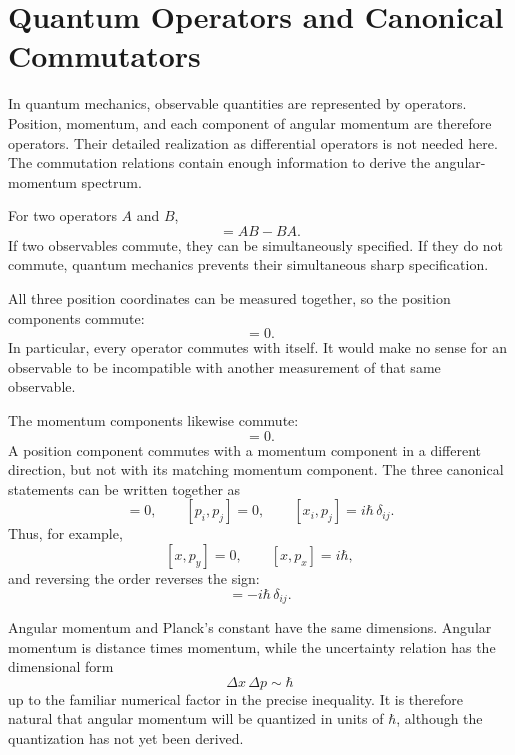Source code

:\section{Quantum Operators and Canonical Commutators}

In quantum mechanics, observable quantities are represented by operators. Position, momentum, and each component of angular momentum are therefore operators. Their detailed realization as differential operators is not needed here. The commutation relations contain enough information to derive the angular-momentum spectrum.

For two operators \(A\) and \(B\),
\begin{equation}
[A,B]=AB-BA.
\end{equation}
If two observables commute, they can be simultaneously specified. If they do not commute, quantum mechanics prevents their simultaneous sharp specification.

All three position coordinates can be measured together, so the position components commute:
\begin{equation}
[x_i,x_j]=0.
\end{equation}
In particular, every operator commutes with itself. It would make no sense for an observable to be incompatible with another measurement of that same observable.

The momentum components likewise commute:
\begin{equation}
[p_i,p_j]=0.
\end{equation}
A position component commutes with a momentum component in a different direction, but not with its matching momentum component. The three canonical statements can be written together as
\begin{equation}
[x_i,x_j]=0,\qquad
[p_i,p_j]=0,\qquad
[x_i,p_j]=i\hbar\,\delta_{ij}.
\end{equation}
Thus, for example,
\[
[x,p_y]=0,\qquad [x,p_x]=i\hbar,
\]
and reversing the order reverses the sign:
\begin{equation}
[p_j,x_i]=-i\hbar\,\delta_{ij}.
\end{equation}

Angular momentum and Planck's constant have the same dimensions. Angular momentum is distance times momentum, while the uncertainty relation has the dimensional form
\begin{equation}
\Delta x\,\Delta p\sim\hbar
\end{equation}
up to the familiar numerical factor in the precise inequality. It is therefore natural that angular momentum will be quantized in units of \(\hbar\), although the quantization has not yet been derived.

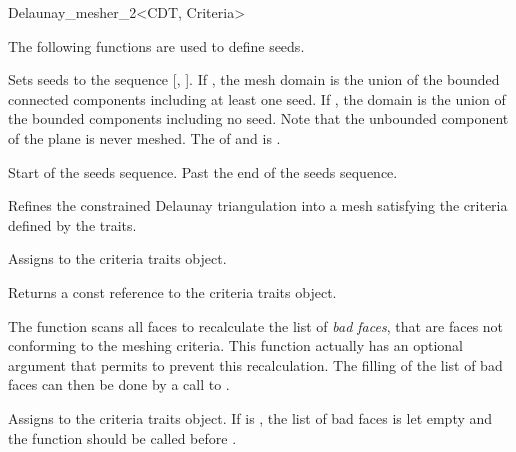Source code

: \begin{ccRefClass}{Delaunay_mesher_2<CDT, Criteria>}

The following functions are used to define seeds.


                       { Sets seeds to the sequence [,
                         ]. If , the mesh domain
                         is the union of the bounded connected
                         components including at least one seed. If
                         , the domain is the union of
                         the bounded components including no seed. Note
                         that the unbounded component of the plane is
                         never meshed.
                         \ccRequire The  of
                          and  is
                         .}

{ Start of the seeds sequence. }
\ccGlue
{}
{ Past the end of the seeds sequence. }


{ Refines the constrained Delaunay triangulation into a mesh
  satisfying the criteria defined by the traits.
}

{ Assigns  to the criteria traits object. }

{ Returns a const reference to the criteria traits object. }

\begin{ccAdvanced}
  The function  scans all faces to recalculate the list of
  \emph{bad faces}, that are faces not conforming to the meshing criteria.
  This function actually has an optional argument that permits to prevent
  this recalculation. The filling of the list of bad faces can then be done
  by a call to .
  
  { Assigns  to the criteria traits object. If
     is , the list of bad faces is
    let empty and the function  should be called before
    .}


\end{ccAdvanced}
\end{ccRefClass}
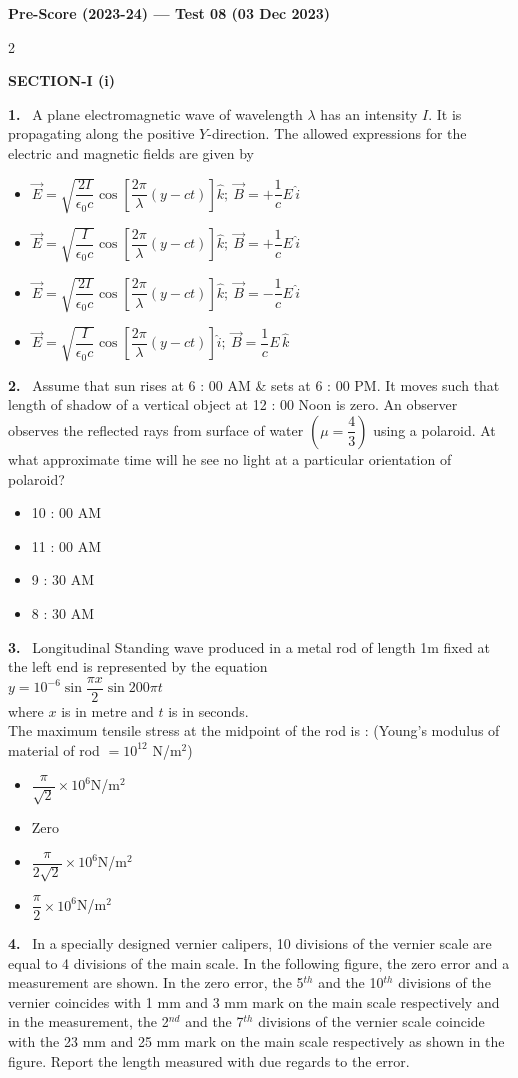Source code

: \documentclass[10pt]{extarticle}
\newcommand{\papersec}[1]{\par\bigskip{\centering\Large\bfseries PAPER-#1\par}\medskip}
\newcommand{\partsec}[2]{\par\medskip\noindent{\large\bfseries PART-#1: #2}\par\smallskip}
\newcommand{\sect}[1]{\par\smallskip\noindent\textbf{#1}\par}
\newcommand{\qn}[1]{\par\smallskip\noindent\textbf{#1.}~}
\newenvironment{qoptions}{\begin{itemize}[leftmargin=1.8em,itemsep=1pt,topsep=2pt,label={}]}{\end{itemize}}
\newcommand{\opt}[2]{\item[(#1)] #2}
\begin{document}
\begin{center}{\Large\bfseries Pre-Score (2023-24) --- Test 08 (03 Dec 2023)}\end{center}
\begin{multicols}{2}
\papersec{1}
\partsec{1}{PHYSICS}
\sect{SECTION-I (i)}
\qn{1} A plane electromagnetic wave of wavelength $\lambda$ has an intensity $I$. It is propagating along the positive $Y$-direction. The allowed expressions for the electric and magnetic fields are given by
\begin{qoptions}
\opt{A}{$\vec E=\sqrt{\dfrac{2I}{\epsilon_0c}}\cos\!\left[\dfrac{2\pi}{\lambda}(y-ct)\right]\hat k;\ \vec B=+\dfrac1cE\,\hat i$}
\opt{B}{$\vec E=\sqrt{\dfrac{I}{\epsilon_0c}}\cos\!\left[\dfrac{2\pi}{\lambda}(y-ct)\right]\hat k;\ \vec B=+\dfrac1cE\,\hat i$}
\opt{C}{$\vec E=\sqrt{\dfrac{2I}{\epsilon_0c}}\cos\!\left[\dfrac{2\pi}{\lambda}(y-ct)\right]\hat k;\ \vec B=-\dfrac1cE\,\hat i$}
\opt{D}{$\vec E=\sqrt{\dfrac{I}{\epsilon_0c}}\cos\!\left[\dfrac{2\pi}{\lambda}(y-ct)\right]\hat i;\ \vec B=\dfrac1cE\,\hat k$}
\end{qoptions}
\qn{2} Assume that sun rises at 6 : 00 AM \& sets at 6 : 00 PM. It moves such that length of shadow of a vertical object at 12 : 00 Noon is zero. An observer observes the reflected rays from surface of water $\left(\mu=\dfrac43\right)$ using a polaroid. At what approximate time will he see no light at a particular orientation of polaroid?
\begin{qoptions}
\opt{A}{10 : 00 AM}
\opt{B}{11 : 00 AM}
\opt{C}{9 : 30 AM}
\opt{D}{8 : 30 AM}
\end{qoptions}
\qn{3} Longitudinal Standing wave produced in a metal rod of length 1m fixed at the left end is represented by the equation\\
$y=10^{-6}\sin\dfrac{\pi x}{2}\sin200\pi t$\\
where $x$ is in metre and $t$ is in seconds.\\
The maximum tensile stress at the midpoint of the rod is : (Young's modulus of material of rod $=10^{12}$ N/m$^2$)
\begin{qoptions}
\opt{A}{$\dfrac{\pi}{\sqrt2}\times10^6$N/m$^2$}
\opt{B}{Zero}
\opt{C}{$\dfrac{\pi}{2\sqrt2}\times10^6$N/m$^2$}
\opt{D}{$\dfrac\pi2\times10^6$N/m$^2$}
\end{qoptions}
\qn{4} In a specially designed vernier calipers, 10 divisions of the vernier scale are equal to 4 divisions of the main scale. In the following figure, the zero error and a measurement are shown. In the zero error, the 5$^{th}$ and the 10$^{th}$ divisions of the vernier coincides with 1 mm and 3 mm mark on the main scale respectively and in the measurement, the 2$^{nd}$ and the 7$^{th}$ divisions of the vernier scale coincide with the 23 mm and 25 mm mark on the main scale respectively as shown in the figure. Report the length measured with due regards to the error.

\end{multicols}
\end{document}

====

§ What you need to do:
The material above is to be output exactly, with each picture left out.

§ Exercise result:
Source code

:\section{Quantum Operators and Canonical Commutators}

In quantum mechanics, observable quantities are represented by operators. Position, momentum, and each component of angular momentum are therefore operators. Their detailed realization as differential operators is not needed here. The commutation relations contain enough information to derive the angular-momentum spectrum.

For two operators \(A\) and \(B\),
\begin{equation}
[A,B]=AB-BA.
\end{equation}
If two observables commute, they can be simultaneously specified. If they do not commute, quantum mechanics prevents their simultaneous sharp specification.

All three position coordinates can be measured together, so the position components commute:
\begin{equation}
[x_i,x_j]=0.
\end{equation}
In particular, every operator commutes with itself. It would make no sense for an observable to be incompatible with another measurement of that same observable.

The momentum components likewise commute:
\begin{equation}
[p_i,p_j]=0.
\end{equation}
A position component commutes with a momentum component in a different direction, but not with its matching momentum component. The three canonical statements can be written together as
\begin{equation}
[x_i,x_j]=0,\qquad
[p_i,p_j]=0,\qquad
[x_i,p_j]=i\hbar\,\delta_{ij}.
\end{equation}
Thus, for example,
\[
[x,p_y]=0,\qquad [x,p_x]=i\hbar,
\]
and reversing the order reverses the sign:
\begin{equation}
[p_j,x_i]=-i\hbar\,\delta_{ij}.
\end{equation}

Angular momentum and Planck's constant have the same dimensions. Angular momentum is distance times momentum, while the uncertainty relation has the dimensional form
\begin{equation}
\Delta x\,\Delta p\sim\hbar
\end{equation}
up to the familiar numerical factor in the precise inequality. It is therefore natural that angular momentum will be quantized in units of \(\hbar\), although the quantization has not yet been derived.

Source code

: \begin{ccRefClass}{Delaunay_mesher_2<CDT, Criteria>}

The following functions are used to define seeds.


                       { Sets seeds to the sequence [,
                         ]. If , the mesh domain
                         is the union of the bounded connected
                         components including at least one seed. If
                         , the domain is the union of
                         the bounded components including no seed. Note
                         that the unbounded component of the plane is
                         never meshed.
                         \ccRequire The  of
                          and  is
                         .}

{ Start of the seeds sequence. }
\ccGlue
{}
{ Past the end of the seeds sequence. }


{ Refines the constrained Delaunay triangulation into a mesh
  satisfying the criteria defined by the traits.
}

{ Assigns  to the criteria traits object. }

{ Returns a const reference to the criteria traits object. }

\begin{ccAdvanced}
  The function  scans all faces to recalculate the list of
  \emph{bad faces}, that are faces not conforming to the meshing criteria.
  This function actually has an optional argument that permits to prevent
  this recalculation. The filling of the list of bad faces can then be done
  by a call to .
  
  { Assigns  to the criteria traits object. If
     is , the list of bad faces is
    let empty and the function  should be called before
    .}


\end{ccAdvanced}
\end{ccRefClass}
Source code

: \documentclass[10pt]{extarticle}
\newcommand{\papersec}[1]{\par\bigskip{\centering\Large\bfseries PAPER-#1\par}\medskip}
\newcommand{\partsec}[2]{\par\medskip\noindent{\large\bfseries PART-#1: #2}\par\smallskip}
\newcommand{\sect}[1]{\par\smallskip\noindent\textbf{#1}\par}
\newcommand{\qn}[1]{\par\smallskip\noindent\textbf{#1.}~}
\newenvironment{qoptions}{\begin{itemize}[leftmargin=1.8em,itemsep=1pt,topsep=2pt,label={}]}{\end{itemize}}
\newcommand{\opt}[2]{\item[(#1)] #2}
\begin{document}
\begin{center}{\Large\bfseries Pre-Score (2023-24) --- Test 08 (03 Dec 2023)}\end{center}
\begin{multicols}{2}
\papersec{1}
\partsec{1}{PHYSICS}
\sect{SECTION-I (i)}
\qn{1} A plane electromagnetic wave of wavelength $\lambda$ has an intensity $I$. It is propagating along the positive $Y$-direction. The allowed expressions for the electric and magnetic fields are given by
\begin{qoptions}
\opt{A}{$\vec E=\sqrt{\dfrac{2I}{\epsilon_0c}}\cos\!\left[\dfrac{2\pi}{\lambda}(y-ct)\right]\hat k;\ \vec B=+\dfrac1cE\,\hat i$}
\opt{B}{$\vec E=\sqrt{\dfrac{I}{\epsilon_0c}}\cos\!\left[\dfrac{2\pi}{\lambda}(y-ct)\right]\hat k;\ \vec B=+\dfrac1cE\,\hat i$}
\opt{C}{$\vec E=\sqrt{\dfrac{2I}{\epsilon_0c}}\cos\!\left[\dfrac{2\pi}{\lambda}(y-ct)\right]\hat k;\ \vec B=-\dfrac1cE\,\hat i$}
\opt{D}{$\vec E=\sqrt{\dfrac{I}{\epsilon_0c}}\cos\!\left[\dfrac{2\pi}{\lambda}(y-ct)\right]\hat i;\ \vec B=\dfrac1cE\,\hat k$}
\end{qoptions}
\qn{2} Assume that sun rises at 6 : 00 AM \& sets at 6 : 00 PM. It moves such that length of shadow of a vertical object at 12 : 00 Noon is zero. An observer observes the reflected rays from surface of water $\left(\mu=\dfrac43\right)$ using a polaroid. At what approximate time will he see no light at a particular orientation of polaroid?
\begin{qoptions}
\opt{A}{10 : 00 AM}
\opt{B}{11 : 00 AM}
\opt{C}{9 : 30 AM}
\opt{D}{8 : 30 AM}
\end{qoptions}
\qn{3} Longitudinal Standing wave produced in a metal rod of length 1m fixed at the left end is represented by the equation\\
$y=10^{-6}\sin\dfrac{\pi x}{2}\sin200\pi t$\\
where $x$ is in metre and $t$ is in seconds.\\
The maximum tensile stress at the midpoint of the rod is : (Young's modulus of material of rod $=10^{12}$ N/m$^2$)
\begin{qoptions}
\opt{A}{$\dfrac{\pi}{\sqrt2}\times10^6$N/m$^2$}
\opt{B}{Zero}
\opt{C}{$\dfrac{\pi}{2\sqrt2}\times10^6$N/m$^2$}
\opt{D}{$\dfrac\pi2\times10^6$N/m$^2$}
\end{qoptions}
\qn{4} In a specially designed vernier calipers, 10 divisions of the vernier scale are equal to 4 divisions of the main scale. In the following figure, the zero error and a measurement are shown. In the zero error, the 5$^{th}$ and the 10$^{th}$ divisions of the vernier coincides with 1 mm and 3 mm mark on the main scale respectively and in the measurement, the 2$^{nd}$ and the 7$^{th}$ divisions of the vernier scale coincide with the 23 mm and 25 mm mark on the main scale respectively as shown in the figure. Report the length measured with due regards to the error.

\end{multicols}
\end{document}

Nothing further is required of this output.